Modeling and analyzing near-junction thermal transport in high-heat-flux GaN devices heterogeneously integrated with diamond

Gallium nitride (GaN) electronic devices possess excellent electrical characteristics that make them promising for advanced power and radiofrequency device applications. However, elevated channel temperatures associated with localized Joule heating degrade the device reliability and limit the device performance. To address this, recent intensive efforts have heterogeneously integrated diamond, the best thermal conductor among three-dimensional materials, near the device junction and have fabricated GaN-on-diamond devices. Numerous efforts have also been made to investigate their thermal characteristics via finite element simulations. The majority of these efforts have adopted several simplifying assumptions to facilitate thermal analysis and reduce computational loads. However, few have examined the impact of these assumptions on the device junction temperature. Here, we evaluate this impact by constructing a three-dimensional near-junction thermal transport model for GaN-on-diamond devices and calculating the temperature- and thickness-dependent GaN thermal conductivity utilizing semiclassical phonon transport theory.
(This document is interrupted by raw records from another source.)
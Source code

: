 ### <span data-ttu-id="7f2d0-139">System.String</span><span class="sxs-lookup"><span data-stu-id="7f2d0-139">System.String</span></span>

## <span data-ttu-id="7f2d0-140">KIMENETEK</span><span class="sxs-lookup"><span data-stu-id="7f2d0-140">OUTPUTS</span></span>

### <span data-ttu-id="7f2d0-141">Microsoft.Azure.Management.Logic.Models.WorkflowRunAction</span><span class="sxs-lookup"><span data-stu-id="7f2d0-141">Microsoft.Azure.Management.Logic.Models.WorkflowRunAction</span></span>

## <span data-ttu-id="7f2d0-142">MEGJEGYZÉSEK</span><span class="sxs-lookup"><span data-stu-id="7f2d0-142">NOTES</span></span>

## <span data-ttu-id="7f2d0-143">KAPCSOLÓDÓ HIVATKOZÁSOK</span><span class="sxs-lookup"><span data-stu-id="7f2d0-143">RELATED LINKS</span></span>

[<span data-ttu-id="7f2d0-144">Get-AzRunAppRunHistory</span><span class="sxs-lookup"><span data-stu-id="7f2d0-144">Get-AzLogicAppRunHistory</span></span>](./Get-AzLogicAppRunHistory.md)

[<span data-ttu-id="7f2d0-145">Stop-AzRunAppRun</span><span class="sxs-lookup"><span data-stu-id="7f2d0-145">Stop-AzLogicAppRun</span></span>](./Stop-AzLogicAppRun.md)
We further explore the influence of several near-junction thermal design parameters, including GaN layer and diamond substrate thicknesses, GaN/diamond thermal boundary resistance, and gate pitch and width, on the device junction temperature. Overall, this work may provide detailed guidelines and best practices for modeling and analyzing near-junction thermal transport in high-heat-flux GaN devices heterogeneously integrated with diamond.